Disaster Risk Insurance and Finance in Central America Consortium
- Abbreviation: DRIFCA
- Formation: 2022-11-16
- Founders: Partnership for Central America; World Bank; World Food Programme
- Type: Consortium
- Purpose: Development of climate-related agricultural insurance and disaster risk finance solutions
- Region served: Central America (Northern Triangle: Guatemala, El Salvador, Honduras)

= DRIFCA =

Consortium for climate risk insurance in Central America

The Disaster Risk Insurance and Finance in Central America Consortium (DRIFCA) is a consortium that was launched in November 2022 by the Partnership for Central America (PCA), World Bank (WB), and the World Food Programme (WFP) to identify and support climate-related agricultural insurance solutions for up to two million smallholder farmers in the Northern Triangle of Central America or North Central America (NCA) countries (Guatemala, El Salvador, and Honduras) to increase food security and financial resilience was announced at the 2022 United Nation Climate Change Conference (COP27).

== Official statements ==
The following are some of the official statements for the project:

Michel Kerf, World Bank Director for Central America and the Dominican Republic, stated:At the World Bank, we recognize the need to enhance the financial resilience of smallholder farmers and vulnerable households affected by increasingly severe and frequent climate-related disasters in North Central America. Our global and regional experience has demonstrated the value of strong partnerships between the public and private sectors to design and implement effective disaster risk financing solutions.Lola Castro, WFP Regional Director for Latin America and the Caribbean said:Together we can support Central American smallholder farmers to mitigate risks related to climate shocks through scalable and sustainable transformation. Disaster Risk Finance is an innovative way to help smallholders effectively manage risks and reduce vulnerabilities so they can transition to sustainable food and nutrition security.

== Background ==
Agriculture is a key part of the economy of North Central America and key source of income and food security for poor and vulnerable populations there. Due to the region's location between the Pacific and Atlantic Oceans, the region is at risk to atmospheric, hydrometeorological, and geophysical perils.

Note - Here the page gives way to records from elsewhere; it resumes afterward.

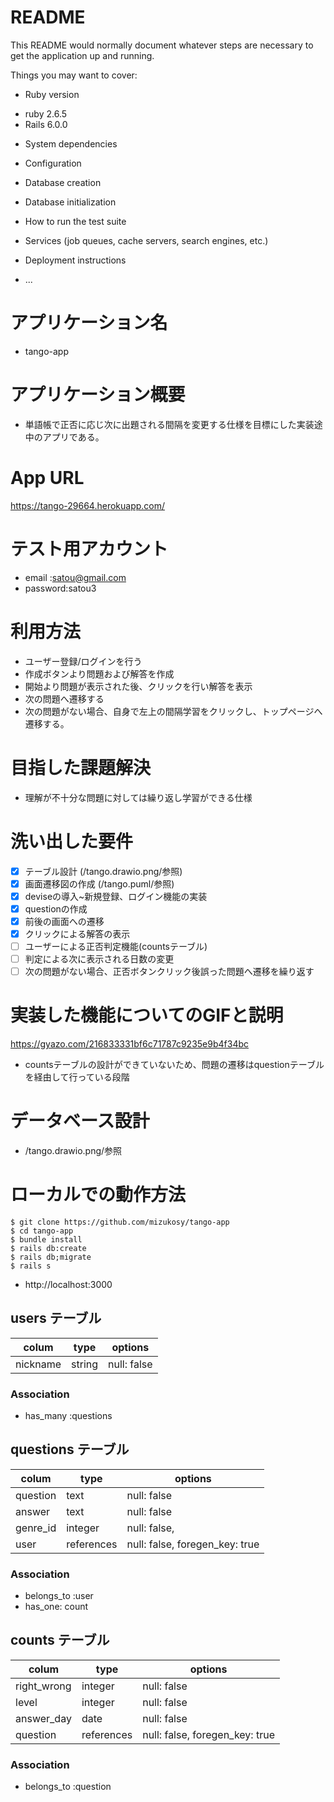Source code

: # README

This README would normally document whatever steps are necessary to get the
application up and running.

Things you may want to cover:

* Ruby version
- ruby 2.6.5
- Rails 6.0.0

* System dependencies

* Configuration

* Database creation

* Database initialization

* How to run the test suite

* Services (job queues, cache servers, search engines, etc.)

* Deployment instructions

* ...

# アプリケーション名
- tango-app

# アプリケーション概要
- 単語帳で正否に応じ次に出題される間隔を変更する仕様を目標にした実装途中のアプリである。

# App URL
<https://tango-29664.herokuapp.com/>

# テスト用アカウント
- email   :satou@gmail.com
- password:satou3

# 利用方法
- ユーザー登録/ログインを行う
- 作成ボタンより問題および解答を作成
- 開始より問題が表示された後、クリックを行い解答を表示
- 次の問題へ遷移する
- 次の問題がない場合、自身で左上の間隔学習をクリックし、トップページへ遷移する。

# 目指した課題解決
- 理解が不十分な問題に対しては繰り返し学習ができる仕様

# 洗い出した要件
- [x] テーブル設計 (/tango.drawio.png/参照)
- [x] 画面遷移図の作成 (/tango.puml/参照)
- [x] deviseの導入~新規登録、ログイン機能の実装
- [x] questionの作成
- [x] 前後の画面への遷移
- [x] クリックによる解答の表示
- [ ] ユーザーによる正否判定機能(countsテーブル)
- [ ] 判定による次に表示される日数の変更
- [ ] 次の問題がない場合、正否ボタンクリック後誤った問題へ遷移を繰り返す

# 実装した機能についてのGIFと説明
<https://gyazo.com/216833331bf6c71787c9235e9b4f34bc>
- countsテーブルの設計ができていないため、問題の遷移はquestionテーブルを経由して行っている段階

# データベース設計
- /tango.drawio.png/参照

# ローカルでの動作方法
```
$ git clone https://github.com/mizukosy/tango-app
$ cd tango-app
$ bundle install
$ rails db:create
$ rails db;migrate
$ rails s
```
- http://localhost:3000


## users テーブル
| colum        | type   | options     |
| ------------ | ------ | ----------- |
| nickname     | string | null: false |

### Association
- has_many :questions


## questions テーブル
| colum    | type       | options                        |
| -------- | ---------- | ------------------------------ |
| question | text       | null: false                    |
| answer   | text       | null: false                    |
| genre_id | integer    | null: false,                   |
| user     | references | null: false, foregen_key: true |

### Association
- belongs_to :user
- has_one: count


## counts テーブル
| colum       | type       | options                        |
| ----------- | ---------- | ------------------------------ |
| right_wrong | integer    | null: false                    |
| level       | integer    | null: false                    |
| answer_day  | date       | null: false                    |
| question    | references | null: false, foregen_key: true |

### Association
- belongs_to :question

According to the International Disaster Database of EM-DAT, the NCA countries have been affected by naturals disasters at rate going from an average of 23 country-level disasters per decade from 1980–1999 to 57 from 2000 to 2019. The types of natural disasters include the following:

- Drought
- Flood
- Storm
- Wildfire

A strategy by governments and international development partners has been to prioritize the development of Disaster Risk Finance and Insurance (DRFI) solutions for the mitigation of extreme weather events and climate risks on the agricultural sector. From this, initial discussions were held in 2022 from the development of risk finance solutions for large-scale disasters, in order to improve the financial resilience of family farmers in the NCA countries (El Salvador, Honduras, and Guatemala). The organizations that were participants in this initial discussion were:

- Partnership for Central America (PCA): A non-profit, non-partisan, non-governmental organization that works with a multi-national coalition of private organizations to advance economic opportunity across underserved populations in the NCA countries.
- The United Nations World Food Programme (WFP): The world's largest humanitarian organization using food assistance to assist those who are recovering from natural disasters and the impact of climate change.
- The World Bank Group: An international finance organization providing loans to nations for international development.

== Project launch ==
On November 16, 2022, the PCA, the WFP, and the World Bank Group launched the Disaster Risk Insurance and Finance in Central America Consortium (DRIFCA) during the United Nations Climate Change Conference (COP27).